ESG is one factor to consider in investment decisions, as is the growing alternative data space, which we revisit this month—this time from the point of view of quantitative traders and investment managers—courtesy of Risk magazine’s Faye Kilburn. Despite predictions of massive increases in spend on alternative data, many efforts to date have proved costly failures due to the complexity of not just handling the unstructured datasets, but being able to eke out consistent returns. Ironically, that’s exactly how some quants like it—or at least, so they profess: the harder and more expensive it is to harness this data, the less likely their competitors will be to attempt it, and the dataset will continue to deliver profits for longer, instead of everyone piling in at once, eliminating any advantage.
The impact of systematic investors’ activity on markets is also evident elsewhere in this issue of Inside Data Management: Quantitative traders at Morgan Stanley spotted strange modal activity in data from the Tokyo Stock Exchange, which suggests high-frequency trading activity is actually changing market microstructures. And in a separate article, Dan DeFrancesco analyzes how three US stock exchanges plan to introduce artificial delays to their data and order-routing infrastructures in response to IEX’s exchange approval. IEX uses a “magic shoebox” of spooled fiber to introduce a 350-microsecond delay to eliminate latency disparities between different market participants. By implementing similar offerings, NYSE, Nasdaq and the Chicago Stock Exchange hope to negate IEX’s main differentiating factor.
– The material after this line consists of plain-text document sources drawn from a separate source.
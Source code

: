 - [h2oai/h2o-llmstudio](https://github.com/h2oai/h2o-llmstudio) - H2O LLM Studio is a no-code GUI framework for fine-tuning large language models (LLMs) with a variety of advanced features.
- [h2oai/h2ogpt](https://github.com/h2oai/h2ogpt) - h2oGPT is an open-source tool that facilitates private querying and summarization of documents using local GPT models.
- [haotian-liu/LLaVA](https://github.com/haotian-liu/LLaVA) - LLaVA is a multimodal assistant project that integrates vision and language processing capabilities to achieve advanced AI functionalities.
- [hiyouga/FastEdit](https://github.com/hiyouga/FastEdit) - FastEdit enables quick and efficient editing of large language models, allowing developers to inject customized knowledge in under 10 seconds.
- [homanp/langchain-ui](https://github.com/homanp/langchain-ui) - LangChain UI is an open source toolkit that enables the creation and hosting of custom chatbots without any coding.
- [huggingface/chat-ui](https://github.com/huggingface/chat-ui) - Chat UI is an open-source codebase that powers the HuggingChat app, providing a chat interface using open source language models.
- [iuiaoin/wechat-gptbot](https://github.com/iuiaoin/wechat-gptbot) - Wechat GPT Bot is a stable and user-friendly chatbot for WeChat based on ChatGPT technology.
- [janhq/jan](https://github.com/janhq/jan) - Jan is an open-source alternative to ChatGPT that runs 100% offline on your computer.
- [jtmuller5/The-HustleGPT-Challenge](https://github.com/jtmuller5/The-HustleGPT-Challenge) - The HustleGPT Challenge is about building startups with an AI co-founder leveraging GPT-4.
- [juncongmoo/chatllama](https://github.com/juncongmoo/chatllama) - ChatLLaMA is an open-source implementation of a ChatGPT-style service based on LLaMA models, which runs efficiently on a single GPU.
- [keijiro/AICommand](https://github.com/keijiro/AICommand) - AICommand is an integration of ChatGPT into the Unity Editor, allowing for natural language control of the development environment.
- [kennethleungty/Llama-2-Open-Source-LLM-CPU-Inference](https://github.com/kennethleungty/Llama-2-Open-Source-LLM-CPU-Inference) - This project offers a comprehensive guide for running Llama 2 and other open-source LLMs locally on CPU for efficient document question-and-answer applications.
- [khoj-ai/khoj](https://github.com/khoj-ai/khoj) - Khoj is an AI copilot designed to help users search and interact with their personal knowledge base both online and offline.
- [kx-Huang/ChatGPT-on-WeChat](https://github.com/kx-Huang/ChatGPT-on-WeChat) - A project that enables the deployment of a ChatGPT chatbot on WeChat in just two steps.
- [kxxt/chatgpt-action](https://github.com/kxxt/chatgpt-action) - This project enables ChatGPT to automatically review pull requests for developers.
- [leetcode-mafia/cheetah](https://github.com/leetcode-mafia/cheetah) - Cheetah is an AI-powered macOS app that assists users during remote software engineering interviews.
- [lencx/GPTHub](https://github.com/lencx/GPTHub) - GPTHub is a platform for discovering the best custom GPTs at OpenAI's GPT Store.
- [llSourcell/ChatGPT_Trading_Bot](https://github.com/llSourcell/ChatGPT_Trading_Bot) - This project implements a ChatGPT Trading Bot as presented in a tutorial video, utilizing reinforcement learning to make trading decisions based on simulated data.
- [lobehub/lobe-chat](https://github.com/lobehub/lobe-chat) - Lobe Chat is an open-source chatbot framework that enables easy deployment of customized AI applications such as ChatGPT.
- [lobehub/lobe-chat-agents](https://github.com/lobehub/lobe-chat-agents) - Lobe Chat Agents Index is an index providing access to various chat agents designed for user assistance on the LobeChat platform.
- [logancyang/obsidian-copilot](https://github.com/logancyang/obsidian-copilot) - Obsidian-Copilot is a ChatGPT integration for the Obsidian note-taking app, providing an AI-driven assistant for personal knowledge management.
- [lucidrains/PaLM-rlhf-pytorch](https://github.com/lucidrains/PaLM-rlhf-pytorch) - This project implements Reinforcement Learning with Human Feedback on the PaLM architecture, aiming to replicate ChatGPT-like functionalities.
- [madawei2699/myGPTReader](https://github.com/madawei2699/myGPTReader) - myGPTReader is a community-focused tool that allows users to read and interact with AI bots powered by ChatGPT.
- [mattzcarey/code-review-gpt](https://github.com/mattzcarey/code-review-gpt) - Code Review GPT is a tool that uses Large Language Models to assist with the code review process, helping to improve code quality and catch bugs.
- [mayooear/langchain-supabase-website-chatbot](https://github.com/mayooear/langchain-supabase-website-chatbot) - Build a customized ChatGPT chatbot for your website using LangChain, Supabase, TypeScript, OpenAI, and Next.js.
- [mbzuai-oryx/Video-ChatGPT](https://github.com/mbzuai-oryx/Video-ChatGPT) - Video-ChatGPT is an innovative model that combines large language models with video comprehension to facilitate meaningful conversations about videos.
These trading innovations could not have been possible without significant automation across the trading infrastructure that connects firms and markets. But some other areas within financial firms struggle with automation issues. Focusing on changes coming out of the Monetary Authority of Singapore, Wei-Shen Wong reports on how the increasing regulatory burden has the potential to drive greater levels of automation around these functions, and how firms may flounder if they attempt to handle new-world regulatory requirements using old-school techniques—a sentiment that could equally be applied to any business function across today’s markets.